Ya da sen! Bir saniyenin kıymetini şu kazayı kıl payıyla atlatan vatandaş, sen kavrayabildin mi?
Bari sen söyle ey maratoncu? Bir milisaniyenin farkıyla gümüş madalya alıp üzülen atlet, idrak edebildin mi?
Sahip olduğunuz her anı değerlendirelim. Daha fazla değer verelim. Çok özel biriyle zamanınızı harcamaya değecekse harcayın, paylaşın onunla… Şunu unutmayalım ki, zaman hiç kimseyi beklemeye gelmiyor.
Dün artık mazi oldu Yarın ise muamma... Bugün ise avuçlarımızın içinde bize sunulmuş bir armağandır. Kıymetini bilelim. Tanıdıklarla bir araya gelince hep lüzumsuz şeylerden bahsederiz. Ya da birini çekiştirme ki bunu daha çok yaparız.
Basit şeylere güleriz! Neden gülüyoruz diye bir düşünebilsek, kendi gülmemize güleriz. Çünkü bu yol cennet yolu, kolay değil. Yol uzak, menzili çok, geçidi yok, derin sular var. Gerçi geçtiğimiz yolların üzerinde pek de derin sular yok, bizim sularımız o kadarda derin değil, az bir gayretle, biraz paçaları sıvamakla geçilecek gibi, öyle değil mi?

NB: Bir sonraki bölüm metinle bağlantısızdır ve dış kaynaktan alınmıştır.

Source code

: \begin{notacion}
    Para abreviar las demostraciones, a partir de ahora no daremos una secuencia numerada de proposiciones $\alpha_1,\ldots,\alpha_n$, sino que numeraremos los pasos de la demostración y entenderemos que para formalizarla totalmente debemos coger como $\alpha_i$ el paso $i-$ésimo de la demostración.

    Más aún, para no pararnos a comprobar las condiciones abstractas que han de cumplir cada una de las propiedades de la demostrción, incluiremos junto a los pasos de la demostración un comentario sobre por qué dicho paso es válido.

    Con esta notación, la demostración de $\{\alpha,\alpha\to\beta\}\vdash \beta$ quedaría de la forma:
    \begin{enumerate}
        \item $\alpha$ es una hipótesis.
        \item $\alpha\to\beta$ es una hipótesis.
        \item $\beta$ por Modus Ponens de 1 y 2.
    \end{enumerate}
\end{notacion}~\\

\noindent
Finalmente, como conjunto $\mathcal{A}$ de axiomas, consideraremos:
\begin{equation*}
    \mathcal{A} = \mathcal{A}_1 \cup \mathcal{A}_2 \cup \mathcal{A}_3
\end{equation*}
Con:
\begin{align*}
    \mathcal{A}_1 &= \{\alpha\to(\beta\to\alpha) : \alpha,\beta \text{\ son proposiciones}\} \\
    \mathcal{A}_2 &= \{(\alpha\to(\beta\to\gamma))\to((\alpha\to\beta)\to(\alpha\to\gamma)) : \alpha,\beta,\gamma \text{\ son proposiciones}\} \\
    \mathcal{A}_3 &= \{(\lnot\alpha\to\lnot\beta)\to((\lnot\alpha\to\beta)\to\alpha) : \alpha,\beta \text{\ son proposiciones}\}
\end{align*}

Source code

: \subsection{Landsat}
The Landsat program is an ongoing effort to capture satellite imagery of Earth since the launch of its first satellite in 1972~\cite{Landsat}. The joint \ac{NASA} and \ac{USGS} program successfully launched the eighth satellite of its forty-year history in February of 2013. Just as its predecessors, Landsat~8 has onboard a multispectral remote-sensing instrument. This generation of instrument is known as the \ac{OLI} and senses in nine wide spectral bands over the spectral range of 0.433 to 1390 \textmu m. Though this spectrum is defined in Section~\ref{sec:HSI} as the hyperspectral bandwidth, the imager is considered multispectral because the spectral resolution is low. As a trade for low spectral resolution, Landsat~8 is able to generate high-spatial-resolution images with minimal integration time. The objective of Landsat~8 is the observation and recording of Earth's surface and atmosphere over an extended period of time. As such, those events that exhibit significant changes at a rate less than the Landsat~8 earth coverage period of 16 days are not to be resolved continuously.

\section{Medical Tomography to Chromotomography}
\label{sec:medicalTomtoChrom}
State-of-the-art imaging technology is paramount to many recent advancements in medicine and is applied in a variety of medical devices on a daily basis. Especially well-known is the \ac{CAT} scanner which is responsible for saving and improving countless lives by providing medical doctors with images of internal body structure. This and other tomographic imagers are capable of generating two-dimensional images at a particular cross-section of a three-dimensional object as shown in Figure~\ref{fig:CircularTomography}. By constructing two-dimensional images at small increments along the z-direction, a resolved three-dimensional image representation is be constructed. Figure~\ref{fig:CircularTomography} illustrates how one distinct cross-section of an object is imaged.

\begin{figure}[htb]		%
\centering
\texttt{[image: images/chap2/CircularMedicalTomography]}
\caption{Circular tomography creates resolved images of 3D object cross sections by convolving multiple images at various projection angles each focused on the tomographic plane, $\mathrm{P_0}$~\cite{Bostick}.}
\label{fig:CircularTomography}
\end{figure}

Hizmetin önünde koşanların gayretini ve yaptıklarını hafife almak, onlara dil uzatmak bir adeta bir felakettir. Vaktin kıymetini en iyi bilenler, âlimlerdir. Hiç olmazsa onlar değerli zamanlarını boşa harcamazlar.
Herkese bu konuda ciddi sorumluluklar düşüyor, herkes sorumluluğunu yerine getirmek zorunda! Yoksa yüce değerlere, ülkesine ve milletine olan sevgi nasıl yakalanır?  Bırakın şu kendinize âşık olmayı…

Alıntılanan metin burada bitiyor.